▶ [YOUR GOAL] Transcribe exactly everything in the data below from the line containing "與 Exchange 整合的某些應用程式可能有需要使用其他憑證的特定憑證需求。Exchange" down to the line containing "除了以上所列針對高可用性的需求之外，此處有一些用於在站台恢復組態中部署 Exchange 2013", both lines included and nothing further.

▶ [SOURCE INFORMATION]
****************************************
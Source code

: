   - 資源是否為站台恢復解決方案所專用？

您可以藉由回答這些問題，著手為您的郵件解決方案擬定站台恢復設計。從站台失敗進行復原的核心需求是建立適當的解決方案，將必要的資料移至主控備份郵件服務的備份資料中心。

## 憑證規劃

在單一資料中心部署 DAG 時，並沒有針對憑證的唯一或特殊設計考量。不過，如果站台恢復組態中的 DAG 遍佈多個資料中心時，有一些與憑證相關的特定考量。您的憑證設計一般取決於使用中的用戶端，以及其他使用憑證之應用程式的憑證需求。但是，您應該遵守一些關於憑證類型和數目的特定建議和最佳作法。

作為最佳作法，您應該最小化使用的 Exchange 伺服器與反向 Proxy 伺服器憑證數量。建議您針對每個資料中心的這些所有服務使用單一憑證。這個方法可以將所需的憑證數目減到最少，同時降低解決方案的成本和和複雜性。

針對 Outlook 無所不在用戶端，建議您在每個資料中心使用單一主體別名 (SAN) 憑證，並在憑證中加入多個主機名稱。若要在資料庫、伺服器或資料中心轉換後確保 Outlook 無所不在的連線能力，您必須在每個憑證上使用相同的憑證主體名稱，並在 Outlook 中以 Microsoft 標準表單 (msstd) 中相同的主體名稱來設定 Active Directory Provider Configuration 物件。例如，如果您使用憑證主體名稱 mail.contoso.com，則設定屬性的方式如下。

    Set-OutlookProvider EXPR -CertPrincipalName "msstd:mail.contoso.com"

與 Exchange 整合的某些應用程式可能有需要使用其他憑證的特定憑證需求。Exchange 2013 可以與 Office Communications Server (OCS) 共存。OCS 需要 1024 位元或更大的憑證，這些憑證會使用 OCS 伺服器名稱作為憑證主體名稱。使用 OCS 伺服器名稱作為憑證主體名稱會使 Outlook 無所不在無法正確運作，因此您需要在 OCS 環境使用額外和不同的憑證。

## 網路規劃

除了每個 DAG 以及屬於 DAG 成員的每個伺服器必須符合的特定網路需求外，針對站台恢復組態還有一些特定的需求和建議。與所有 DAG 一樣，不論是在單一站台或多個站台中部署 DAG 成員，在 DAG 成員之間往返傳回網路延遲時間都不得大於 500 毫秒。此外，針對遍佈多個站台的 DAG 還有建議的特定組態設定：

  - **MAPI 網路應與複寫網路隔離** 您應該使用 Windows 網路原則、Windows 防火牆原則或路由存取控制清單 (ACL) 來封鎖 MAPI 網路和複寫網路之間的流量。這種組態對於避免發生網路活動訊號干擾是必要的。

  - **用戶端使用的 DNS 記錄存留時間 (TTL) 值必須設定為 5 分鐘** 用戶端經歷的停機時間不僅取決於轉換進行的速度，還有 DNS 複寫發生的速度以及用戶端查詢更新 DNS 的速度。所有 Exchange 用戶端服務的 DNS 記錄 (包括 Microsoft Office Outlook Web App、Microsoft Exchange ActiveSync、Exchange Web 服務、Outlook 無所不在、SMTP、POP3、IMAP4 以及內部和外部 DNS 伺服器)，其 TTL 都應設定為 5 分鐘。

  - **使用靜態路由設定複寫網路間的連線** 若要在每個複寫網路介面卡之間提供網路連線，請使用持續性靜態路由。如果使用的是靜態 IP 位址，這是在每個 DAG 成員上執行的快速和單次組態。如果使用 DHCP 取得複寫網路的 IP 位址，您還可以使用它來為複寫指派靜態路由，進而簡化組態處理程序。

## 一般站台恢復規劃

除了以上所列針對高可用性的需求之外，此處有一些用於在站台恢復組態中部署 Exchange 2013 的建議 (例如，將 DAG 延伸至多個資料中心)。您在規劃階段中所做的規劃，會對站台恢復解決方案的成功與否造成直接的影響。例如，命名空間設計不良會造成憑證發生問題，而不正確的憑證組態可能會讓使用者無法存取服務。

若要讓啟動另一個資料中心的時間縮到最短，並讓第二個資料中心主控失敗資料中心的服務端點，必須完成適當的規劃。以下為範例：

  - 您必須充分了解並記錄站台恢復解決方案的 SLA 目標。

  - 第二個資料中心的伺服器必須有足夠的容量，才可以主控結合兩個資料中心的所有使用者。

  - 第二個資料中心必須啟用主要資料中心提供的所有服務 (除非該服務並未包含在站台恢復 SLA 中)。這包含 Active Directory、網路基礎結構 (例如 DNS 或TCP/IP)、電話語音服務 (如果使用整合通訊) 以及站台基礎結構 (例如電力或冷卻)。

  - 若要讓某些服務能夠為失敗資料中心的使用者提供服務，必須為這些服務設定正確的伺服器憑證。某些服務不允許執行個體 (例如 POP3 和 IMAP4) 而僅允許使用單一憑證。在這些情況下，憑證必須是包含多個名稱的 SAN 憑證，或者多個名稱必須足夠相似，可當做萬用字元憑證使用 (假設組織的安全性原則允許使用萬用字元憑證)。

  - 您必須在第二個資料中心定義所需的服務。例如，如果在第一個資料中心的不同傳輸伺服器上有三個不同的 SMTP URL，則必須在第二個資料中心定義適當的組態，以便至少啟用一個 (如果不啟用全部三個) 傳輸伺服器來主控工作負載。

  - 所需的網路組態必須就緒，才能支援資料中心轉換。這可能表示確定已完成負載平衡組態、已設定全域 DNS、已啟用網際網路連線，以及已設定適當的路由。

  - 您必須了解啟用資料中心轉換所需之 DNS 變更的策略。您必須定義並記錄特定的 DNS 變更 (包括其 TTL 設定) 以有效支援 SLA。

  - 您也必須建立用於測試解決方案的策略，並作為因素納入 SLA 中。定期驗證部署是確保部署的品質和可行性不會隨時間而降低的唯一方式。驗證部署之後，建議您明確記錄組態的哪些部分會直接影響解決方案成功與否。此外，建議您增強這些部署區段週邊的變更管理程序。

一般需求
****************************************
▶ [SOLVED EXERCISE]
與 Exchange 整合的某些應用程式可能有需要使用其他憑證的特定憑證需求。Exchange 2013 可以與 Office Communications Server (OCS) 共存。OCS 需要 1024 位元或更大的憑證，這些憑證會使用 OCS 伺服器名稱作為憑證主體名稱。使用 OCS 伺服器名稱作為憑證主體名稱會使 Outlook 無所不在無法正確運作，因此您需要在 OCS 環境使用額外和不同的憑證。

## 網路規劃

除了每個 DAG 以及屬於 DAG 成員的每個伺服器必須符合的特定網路需求外，針對站台恢復組態還有一些特定的需求和建議。與所有 DAG 一樣，不論是在單一站台或多個站台中部署 DAG 成員，在 DAG 成員之間往返傳回網路延遲時間都不得大於 500 毫秒。此外，針對遍佈多個站台的 DAG 還有建議的特定組態設定：

  - **MAPI 網路應與複寫網路隔離** 您應該使用 Windows 網路原則、Windows 防火牆原則或路由存取控制清單 (ACL) 來封鎖 MAPI 網路和複寫網路之間的流量。這種組態對於避免發生網路活動訊號干擾是必要的。

  - **用戶端使用的 DNS 記錄存留時間 (TTL) 值必須設定為 5 分鐘** 用戶端經歷的停機時間不僅取決於轉換進行的速度，還有 DNS 複寫發生的速度以及用戶端查詢更新 DNS 的速度。所有 Exchange 用戶端服務的 DNS 記錄 (包括 Microsoft Office Outlook Web App、Microsoft Exchange ActiveSync、Exchange Web 服務、Outlook 無所不在、SMTP、POP3、IMAP4 以及內部和外部 DNS 伺服器)，其 TTL 都應設定為 5 分鐘。

  - **使用靜態路由設定複寫網路間的連線** 若要在每個複寫網路介面卡之間提供網路連線，請使用持續性靜態路由。如果使用的是靜態 IP 位址，這是在每個 DAG 成員上執行的快速和單次組態。如果使用 DHCP 取得複寫網路的 IP 位址，您還可以使用它來為複寫指派靜態路由，進而簡化組態處理程序。

## 一般站台恢復規劃

除了以上所列針對高可用性的需求之外，此處有一些用於在站台恢復組態中部署 Exchange 2013 的建議 (例如，將 DAG 延伸至多個資料中心)。您在規劃階段中所做的規劃，會對站台恢復解決方案的成功與否造成直接的影響。例如，命名空間設計不良會造成憑證發生問題，而不正確的憑證組態可能會讓使用者無法存取服務。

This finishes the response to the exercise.